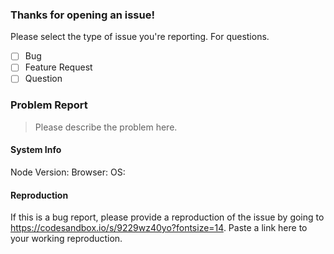 ### Thanks for opening an issue!

Please select the type of issue you're reporting. For questions.

- [ ] Bug
- [ ] Feature Request
- [ ] Question

### Problem Report

> Please describe the problem here.

#### System Info

Node Version:
Browser:
OS:

#### Reproduction

If this is a bug report, please provide a reproduction of the issue by going to
https://codesandbox.io/s/9229wz40yo?fontsize=14.
Paste a link here to your working reproduction.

○ ○ ○ ○ ○ ○ ○

▶ **EXERCISE**
Reproduce each entry above word for word. Pictures are not part of the copy.

▶ **EXPECTED ANSWER**
 ### Thanks for opening an issue!

Please select the type of issue you're reporting. For questions.

- [ ] Bug
- [ ] Feature Request
- [ ] Question

### Problem Report

> Please describe the problem here.

#### System Info

Node Version:
Browser:
OS:

#### Reproduction

If this is a bug report, please provide a reproduction of the issue by going to
https://codesandbox.io/s/9229wz40yo?fontsize=14.
Paste a link here to your working reproduction.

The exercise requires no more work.